パワービルダーでローコスト住宅はできるのかを検証してみる

my house and money

皆さんは、パワービルダーっていう言葉を聞いた事ありますか?

パワービルダーというのは、いわゆるローコスト住宅メーカーの事を言います。

実は、1年間で家を建てている戸数が1番多いのがパワービルダーです。大手ハウスメーカーが1番ではないんですね。

今回は、このパワービルダーで家を建てると、本当にローコスト住宅ができるのかどうか検証してみたいと思います。

それではどうぞご覧ください。

パワービルダーの家の価格は安い?

パワービルダーの価格

「パワービルダー」=「ローコスト住宅」なので、まずはパワービルダーは本当にローコストなのか調べてみることにします。

どうすればローコストなのか調べられるのかと言うと、実際に資金計画書や見積書を見れば大体のことは分かります。

 

私の本職は建築士ですが、趣味として工務店めぐりを行っているので、手元には住宅会社勤務の知人から仕入れた情報や、知人が相談に来た時の資料、さらには自分でもらった資料などが山ほどあります。

その中のパワービルダーの資金計画書や見積もり書を引っ張りだして再確認してみることにします。

 

改めてパワービルダーの資料を見てみると、パワービルダーにはある傾向があるのが分かります。

それは「家の本体価格」が安いのです。

 

「家の本体価格」が安いということは、ローコストで家を建てられると思いがちですが、実は必ずしもそうとは言えないんです。

これはどういう事か見てみましょう。

 

パワービルダーの建てる家は「〇〇の家」など名前がついた商品になっていることがほとんどです。

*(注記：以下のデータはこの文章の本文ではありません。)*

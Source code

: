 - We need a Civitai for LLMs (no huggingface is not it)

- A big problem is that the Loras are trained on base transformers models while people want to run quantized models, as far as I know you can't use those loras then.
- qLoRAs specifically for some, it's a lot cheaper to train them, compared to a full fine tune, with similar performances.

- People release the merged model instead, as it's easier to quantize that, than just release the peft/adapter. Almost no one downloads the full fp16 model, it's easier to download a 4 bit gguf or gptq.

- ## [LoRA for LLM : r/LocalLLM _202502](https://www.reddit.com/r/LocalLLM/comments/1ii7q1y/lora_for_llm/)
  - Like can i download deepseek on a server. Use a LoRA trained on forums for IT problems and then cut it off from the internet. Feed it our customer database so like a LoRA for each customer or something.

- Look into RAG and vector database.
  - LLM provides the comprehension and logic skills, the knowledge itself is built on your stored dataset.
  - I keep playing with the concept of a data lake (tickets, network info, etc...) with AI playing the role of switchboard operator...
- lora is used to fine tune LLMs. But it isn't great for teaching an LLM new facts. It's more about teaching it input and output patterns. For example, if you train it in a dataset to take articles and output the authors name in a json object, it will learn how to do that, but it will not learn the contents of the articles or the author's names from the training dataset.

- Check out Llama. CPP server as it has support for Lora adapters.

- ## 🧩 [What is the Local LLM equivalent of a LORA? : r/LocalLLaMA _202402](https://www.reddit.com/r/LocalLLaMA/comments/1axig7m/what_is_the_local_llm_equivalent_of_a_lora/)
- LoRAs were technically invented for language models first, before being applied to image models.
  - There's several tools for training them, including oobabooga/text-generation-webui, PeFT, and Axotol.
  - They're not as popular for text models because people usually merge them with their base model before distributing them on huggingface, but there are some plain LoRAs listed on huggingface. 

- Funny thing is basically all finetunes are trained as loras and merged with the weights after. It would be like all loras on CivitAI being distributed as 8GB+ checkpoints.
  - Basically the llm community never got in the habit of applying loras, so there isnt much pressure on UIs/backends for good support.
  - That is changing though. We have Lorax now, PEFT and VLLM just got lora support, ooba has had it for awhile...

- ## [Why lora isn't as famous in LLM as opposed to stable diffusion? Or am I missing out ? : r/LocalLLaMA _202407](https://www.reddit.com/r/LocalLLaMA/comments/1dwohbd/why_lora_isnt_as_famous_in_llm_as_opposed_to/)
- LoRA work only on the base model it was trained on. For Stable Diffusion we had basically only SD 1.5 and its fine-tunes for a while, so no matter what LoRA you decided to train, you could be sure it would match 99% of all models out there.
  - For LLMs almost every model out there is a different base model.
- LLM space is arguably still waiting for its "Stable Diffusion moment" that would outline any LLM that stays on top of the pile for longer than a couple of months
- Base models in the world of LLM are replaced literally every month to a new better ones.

そして、通常はその「〇〇の家」のどれかがベースとなって「家の本体価格」が弾き出されます。

そして、窓や設備など希望に応じて追加した物がオプションとしてプラスされて「家の総額」が見えてきます。

 

そして、よくよく見積書を見てみると、パワービルダーはオプション等全てひっくるめた「家の総額」はそこそこいい値段をしています。

「家の本体価格」だけが異常に安いんですね。

 

何となく、家の金額の全体像が見えてきました。

オプション工事は高い

オプション工事

パワービルダーが建てるようなローコスト住宅の場合、先ほどお伝えしたように「家の本体価格」は安く設定されていたり、もしくは資金計画上、安く見えるようになっています。

でも窓を付けたり棚を付けたり、設備をグレードアップをしたりといったオプション工事はかなり割高の設定であることが多くあります。

 

どうしてこうなるのかと言うと、パワービルダーは言ってみれば効率化を追求した住宅会社と言えます。

効率化を追求しているので、確かに無駄を省いて家を建てる事ができ、価格を落とす事ができるんですね。

 

一方、効率化を追求する反面、手間のかかる事に関しては普通の会社と同じかそれ以上の労力が必要になってきます。

合理化の弊害が出てきてしまうんですね。

 

設備などの商品に関しても、標準仕様の物は大量に仕入れているので原価をかなり押さえる事ができますが、標準から外れるとスケールメリットが無くなってしまいます。さらに標準の原価が安いので、より高く見えてしまうんですね。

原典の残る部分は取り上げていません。